» ACTIVITY
When the line with "- FAIR ontology mapping and alignment" appears below, start repeating lines exactly, and keep going through the line with "- Manuscripts must"; add nothing outside that span.

Dataset excerpts
• • •
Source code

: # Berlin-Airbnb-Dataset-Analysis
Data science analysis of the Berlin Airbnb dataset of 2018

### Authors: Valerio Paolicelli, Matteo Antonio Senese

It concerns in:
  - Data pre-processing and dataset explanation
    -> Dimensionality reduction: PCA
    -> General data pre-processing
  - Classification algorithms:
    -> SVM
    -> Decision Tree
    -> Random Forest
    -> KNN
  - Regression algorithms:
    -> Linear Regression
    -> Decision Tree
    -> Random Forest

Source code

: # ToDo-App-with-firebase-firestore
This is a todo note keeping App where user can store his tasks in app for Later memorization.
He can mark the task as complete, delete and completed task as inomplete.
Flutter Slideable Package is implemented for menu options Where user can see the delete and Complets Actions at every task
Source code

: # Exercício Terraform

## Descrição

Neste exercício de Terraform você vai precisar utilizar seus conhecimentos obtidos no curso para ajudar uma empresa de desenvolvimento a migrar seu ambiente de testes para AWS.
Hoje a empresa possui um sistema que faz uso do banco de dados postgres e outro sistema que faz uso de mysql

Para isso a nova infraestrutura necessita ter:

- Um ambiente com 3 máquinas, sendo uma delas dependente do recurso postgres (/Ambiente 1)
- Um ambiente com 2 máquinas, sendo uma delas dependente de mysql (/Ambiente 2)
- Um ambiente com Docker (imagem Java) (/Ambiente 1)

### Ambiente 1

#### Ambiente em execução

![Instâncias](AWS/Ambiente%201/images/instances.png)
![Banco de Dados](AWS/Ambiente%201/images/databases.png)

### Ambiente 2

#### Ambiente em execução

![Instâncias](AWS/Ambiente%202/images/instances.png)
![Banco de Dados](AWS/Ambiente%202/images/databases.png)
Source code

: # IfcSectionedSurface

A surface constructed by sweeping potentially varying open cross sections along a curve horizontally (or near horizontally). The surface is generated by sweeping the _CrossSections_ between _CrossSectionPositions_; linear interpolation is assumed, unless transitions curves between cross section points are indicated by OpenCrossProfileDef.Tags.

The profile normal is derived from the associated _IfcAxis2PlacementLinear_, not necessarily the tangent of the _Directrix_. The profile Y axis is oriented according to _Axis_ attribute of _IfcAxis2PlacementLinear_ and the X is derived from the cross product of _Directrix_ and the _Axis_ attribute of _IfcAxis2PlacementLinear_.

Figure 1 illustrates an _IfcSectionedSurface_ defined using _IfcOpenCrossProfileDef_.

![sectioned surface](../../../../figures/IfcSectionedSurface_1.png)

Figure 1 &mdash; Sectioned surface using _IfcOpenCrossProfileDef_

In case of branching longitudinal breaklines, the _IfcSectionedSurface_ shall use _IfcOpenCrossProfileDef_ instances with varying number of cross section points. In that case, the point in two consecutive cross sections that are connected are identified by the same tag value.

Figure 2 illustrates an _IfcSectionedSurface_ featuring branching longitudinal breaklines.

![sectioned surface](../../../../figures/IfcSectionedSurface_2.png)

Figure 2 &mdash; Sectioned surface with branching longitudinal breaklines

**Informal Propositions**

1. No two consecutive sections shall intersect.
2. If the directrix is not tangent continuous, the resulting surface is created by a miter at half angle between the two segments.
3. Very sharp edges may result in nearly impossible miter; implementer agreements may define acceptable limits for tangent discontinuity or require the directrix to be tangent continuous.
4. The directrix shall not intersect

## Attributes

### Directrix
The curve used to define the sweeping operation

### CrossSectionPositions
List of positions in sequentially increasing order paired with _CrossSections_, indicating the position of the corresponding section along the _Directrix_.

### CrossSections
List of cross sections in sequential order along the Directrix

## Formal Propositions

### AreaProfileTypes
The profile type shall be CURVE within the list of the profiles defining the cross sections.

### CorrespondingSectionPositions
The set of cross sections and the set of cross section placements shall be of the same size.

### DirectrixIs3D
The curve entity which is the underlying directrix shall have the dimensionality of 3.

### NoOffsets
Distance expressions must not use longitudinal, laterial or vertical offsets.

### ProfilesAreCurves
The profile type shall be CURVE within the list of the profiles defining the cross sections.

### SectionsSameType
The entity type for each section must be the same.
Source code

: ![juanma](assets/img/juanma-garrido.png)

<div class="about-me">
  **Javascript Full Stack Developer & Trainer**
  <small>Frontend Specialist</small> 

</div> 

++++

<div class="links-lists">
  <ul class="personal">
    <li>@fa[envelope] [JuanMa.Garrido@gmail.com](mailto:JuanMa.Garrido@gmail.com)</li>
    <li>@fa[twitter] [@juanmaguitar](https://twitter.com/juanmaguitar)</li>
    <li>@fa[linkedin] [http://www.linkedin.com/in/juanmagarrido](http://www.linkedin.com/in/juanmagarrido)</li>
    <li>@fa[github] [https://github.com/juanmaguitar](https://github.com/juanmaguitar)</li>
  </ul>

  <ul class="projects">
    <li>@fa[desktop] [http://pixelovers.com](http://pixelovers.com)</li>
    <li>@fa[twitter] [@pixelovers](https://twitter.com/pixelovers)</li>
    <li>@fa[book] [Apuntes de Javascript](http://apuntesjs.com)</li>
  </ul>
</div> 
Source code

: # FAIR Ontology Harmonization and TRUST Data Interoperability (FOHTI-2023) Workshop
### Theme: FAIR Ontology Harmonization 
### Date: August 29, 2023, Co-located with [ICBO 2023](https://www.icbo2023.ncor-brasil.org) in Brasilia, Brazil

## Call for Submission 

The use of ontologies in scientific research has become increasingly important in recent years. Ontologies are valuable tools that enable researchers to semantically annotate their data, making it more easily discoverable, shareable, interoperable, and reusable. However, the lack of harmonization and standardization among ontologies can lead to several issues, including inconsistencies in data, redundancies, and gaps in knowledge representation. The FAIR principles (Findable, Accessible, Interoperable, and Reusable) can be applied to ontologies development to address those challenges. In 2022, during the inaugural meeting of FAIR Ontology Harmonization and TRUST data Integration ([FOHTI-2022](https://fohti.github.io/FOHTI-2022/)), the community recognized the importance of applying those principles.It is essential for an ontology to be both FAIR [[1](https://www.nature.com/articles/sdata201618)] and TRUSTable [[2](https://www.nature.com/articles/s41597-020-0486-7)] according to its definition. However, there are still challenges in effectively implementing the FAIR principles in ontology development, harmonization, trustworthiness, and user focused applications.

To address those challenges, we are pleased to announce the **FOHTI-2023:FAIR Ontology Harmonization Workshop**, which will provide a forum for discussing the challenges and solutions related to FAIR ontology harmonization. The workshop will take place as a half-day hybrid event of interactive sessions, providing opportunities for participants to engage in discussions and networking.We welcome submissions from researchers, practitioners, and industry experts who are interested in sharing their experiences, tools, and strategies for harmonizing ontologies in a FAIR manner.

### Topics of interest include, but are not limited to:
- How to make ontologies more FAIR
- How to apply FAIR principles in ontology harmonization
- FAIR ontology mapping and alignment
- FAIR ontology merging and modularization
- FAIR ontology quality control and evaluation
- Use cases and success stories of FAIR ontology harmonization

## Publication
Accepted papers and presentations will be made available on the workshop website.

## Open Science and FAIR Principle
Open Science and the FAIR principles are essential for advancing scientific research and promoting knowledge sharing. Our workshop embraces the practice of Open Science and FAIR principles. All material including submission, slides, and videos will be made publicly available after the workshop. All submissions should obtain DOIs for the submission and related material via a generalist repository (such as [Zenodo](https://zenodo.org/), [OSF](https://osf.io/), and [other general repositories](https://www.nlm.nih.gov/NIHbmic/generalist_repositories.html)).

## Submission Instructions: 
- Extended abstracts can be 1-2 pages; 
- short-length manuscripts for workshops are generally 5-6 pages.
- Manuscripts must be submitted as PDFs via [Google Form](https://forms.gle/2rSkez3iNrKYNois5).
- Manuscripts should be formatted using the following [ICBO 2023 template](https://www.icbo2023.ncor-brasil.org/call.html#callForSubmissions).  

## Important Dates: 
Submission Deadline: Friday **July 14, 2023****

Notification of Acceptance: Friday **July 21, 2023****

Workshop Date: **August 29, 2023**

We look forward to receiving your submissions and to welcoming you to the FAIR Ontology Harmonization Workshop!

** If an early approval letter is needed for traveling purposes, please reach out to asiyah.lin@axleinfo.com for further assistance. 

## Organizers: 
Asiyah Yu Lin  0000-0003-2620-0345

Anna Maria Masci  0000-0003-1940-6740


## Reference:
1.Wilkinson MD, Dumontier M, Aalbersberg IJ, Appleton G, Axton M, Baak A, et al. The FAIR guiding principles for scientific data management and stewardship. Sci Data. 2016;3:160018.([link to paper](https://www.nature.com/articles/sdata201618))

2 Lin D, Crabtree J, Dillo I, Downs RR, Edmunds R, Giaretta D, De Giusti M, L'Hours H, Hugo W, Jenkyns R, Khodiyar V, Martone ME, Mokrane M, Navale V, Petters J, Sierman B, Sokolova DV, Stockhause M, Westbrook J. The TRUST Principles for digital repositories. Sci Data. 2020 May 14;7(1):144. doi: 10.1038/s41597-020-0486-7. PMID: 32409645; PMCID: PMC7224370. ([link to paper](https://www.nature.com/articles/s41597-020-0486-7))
• • •
» TASK SOLUTION
- FAIR ontology mapping and alignment
- FAIR ontology merging and modularization
- FAIR ontology quality control and evaluation
- Use cases and success stories of FAIR ontology harmonization

## Publication
Accepted papers and presentations will be made available on the workshop website.

## Open Science and FAIR Principle
Open Science and the FAIR principles are essential for advancing scientific research and promoting knowledge sharing. Our workshop embraces the practice of Open Science and FAIR principles. All material including submission, slides, and videos will be made publicly available after the workshop. All submissions should obtain DOIs for the submission and related material via a generalist repository (such as [Zenodo](https://zenodo.org/), [OSF](https://osf.io/), and [other general repositories](https://www.nlm.nih.gov/NIHbmic/generalist_repositories.html)).

## Submission Instructions: 
- Extended abstracts can be 1-2 pages; 
- short-length manuscripts for workshops are generally 5-6 pages.
- Manuscripts must be submitted as PDFs via [Google Form](https://forms.gle/2rSkez3iNrKYNois5).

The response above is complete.